No queda otra opción, me parece, que la construcción laboriosa de una élite y un consenso dentro del marco institucional. La democracia que no nos sirvió de mucho en el pasado puede ofrecer un instrumento acorde con nuestra indigencia política presente. El problema es la urgencia, la doble urgencia que plantean nuestra propia debilidad y la creciente amenaza externa. Hay alternativas a la casta que comenzaron a afirmarse en las últimas elecciones, como las liberales de José Luis Espert y Javier Milei, o las nacionalistas de Juan José Gómez Centurión. Sumaría alguna de izquierda si la hubiera, pero todas sus variantes se entregaron al globalismo capitalista. Si una hecatombe financiera no se adelanta, las elecciones del 2023 ofrecen una oportunidad para marginar a los profesionales de la política, y también para dar un paso al frente y participar: las nuevas agrupaciones necesitan de ciudadanos activos y atentos, que les impidan a ellas mismas convertirse en apéndices o pseudópodos de la casta.

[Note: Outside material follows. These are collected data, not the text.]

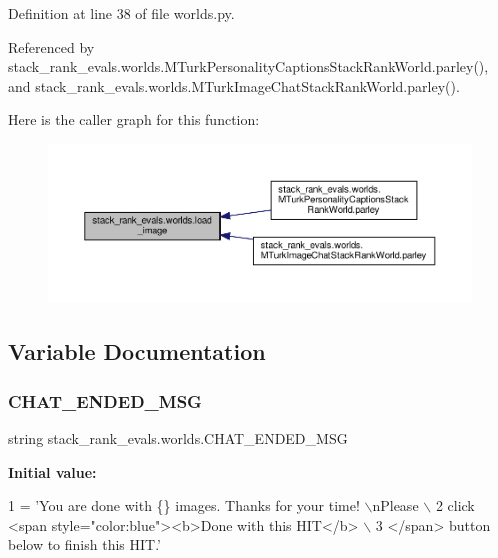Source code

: Definition at line 38 of file worlds.\+py.



Referenced by stack\+\_\+rank\+\_\+evals.\+worlds.\+M\+Turk\+Personality\+Captions\+Stack\+Rank\+World.\+parley(), and stack\+\_\+rank\+\_\+evals.\+worlds.\+M\+Turk\+Image\+Chat\+Stack\+Rank\+World.\+parley().

Here is the caller graph for this function\+:
\nopagebreak
\begin{figure}[H]
\begin{center}
\leavevmode
\includegraphics[width=350pt]{namespacestack__rank__evals_1_1worlds_a0174c3e372a345f192cef824e4c5528d_icgraph}
\end{center}
\end{figure}


\subsection{Variable Documentation}
\mbox{\label{namespacestack__rank__evals_1_1worlds_adf99bb90bd705b460eb08bfdf5f1ccec}} 
\subsubsection{\texorpdfstring{C\+H\+A\+T\+\_\+\+E\+N\+D\+E\+D\+\_\+\+M\+SG}{CHAT\_ENDED\_MSG}}
{\footnotesize\ttfamily string stack\+\_\+rank\+\_\+evals.\+worlds.\+C\+H\+A\+T\+\_\+\+E\+N\+D\+E\+D\+\_\+\+M\+SG}

{\bfseries Initial value\+:}
\begin{DoxyCode}
1 =  \textcolor{stringliteral}{'You are done with \{\} images. Thanks for your time! \(\backslash\)nPlease \(\backslash\)}
2 \textcolor{stringliteral}{                  click <span style="color:blue"><b>Done with this HIT</b> \(\backslash\)}
3 \textcolor{stringliteral}{                  </span> button below to finish this HIT.'}
\end{DoxyCode}


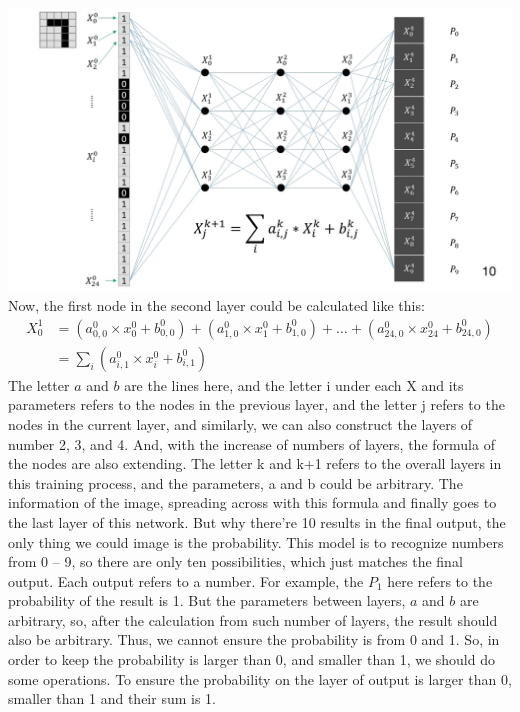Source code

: \documentclass[12pt]{article}
\begin{document}
\vspace{10pt} 
\includegraphics[page = 1, width=\linewidth]{Neural Networks Exemplar.pdf}
Now, the first node in the second layer could be calculated like this: 
\begin{align}
X^1_{0} &= (a^0_{0,0} \times x^0_{0} + b^0_{0,0}) + (a^0_{1,0} \times x^0_{1} + b^0_{1,0}) + \ldots + (a^0_{24,0} \times x^0_{24} + b^0_{24,0}) \\
&= \sum_{i} (a^0_{i,1} \times x^0_{i} + b^0_{i,1})
\end{align}
The letter $a$ and $b$ are the lines here, and the letter i under each X and its parameters refers to the nodes in the previous layer, and the letter j refers to the nodes in the current layer, and similarly, we can also construct the layers of number 2, 3, and 4. And, with the increase of numbers of layers, the formula of the nodes are also extending. The letter k and k+1 refers to the overall layers in this training process, and the parameters, a and b could be arbitrary. The information of the image, spreading across with this formula and finally goes to the last layer of this network. But why there’re 10 results in the final output, the only thing we could image is the probability. This model is to recognize numbers from 0 – 9, so there are only ten possibilities, which just matches the final output. Each output refers to a number. For example, the $P_1$ here refers to the probability of the result is 1. But the parameters between layers, $a$ and $b$ are arbitrary, so, after the calculation from such number of layers, the result should also be arbitrary. Thus, we cannot ensure the probability is from 0 and 1. So, in order to keep the probability is larger than 0, and smaller than 1, we should do some operations. To ensure the probability on the layer of output is larger than 0, smaller than 1 and their sum is 1.
\end{document}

Quien se crea en condiciones de aportarles su capacidad de liderazgo o de respaldarlas con su consenso y su aporte económico, cada uno según su preferencia o inclinación, tiene aquí la ocasión de salir de la apatía y comprometerse en la búsqueda de un futuro, aun desde la modestia del equipo de campaña o la aspiración a una concejalía municipal. Quien crea poder ofrecer alguna opción mejor que las mencionadas, que ponga manos a la obra antes de que el turbión arrase con las teorías y apenas deje lugar para las prácticas. Quien crea que su destino está en la Argentina y no en Ezeiza, éste es el momento para solventar esa creencia. Los desertores tienen la oportunidad de volver a filas, los distraídos de espabilarse, los desesperanzados de confiar por lo menos en sus propias fuerzas. El tiempo apremia.
Todo combate se libra con armas, y el que tenemos por delante no es la excepción. Pero no con armas convencionales: la casta sabe como defenderse de todas ellas. Lo que la aterroriza, lo que la hace retroceder espantada como Satán ante el crucifijo son las cuatro armas que a continuación enumero para ustedes: la decencia, la educación, el coraje y el patriotismo. En la lucha contra la casta no puede haber lugar para la corrupción, por insignificante que parezca; para enfrentarla con éxito se necesita conocimiento, inteligencia e información; el combate contra la casta no es para tibios ni timoratos; finalmente, no hay motivación más grande ni arma más poderosa para la batalla inminente que el amor a la patria. Frente a él la casta no tiene defensas porque se trata de una fuerza cuyo secreto le es extraño.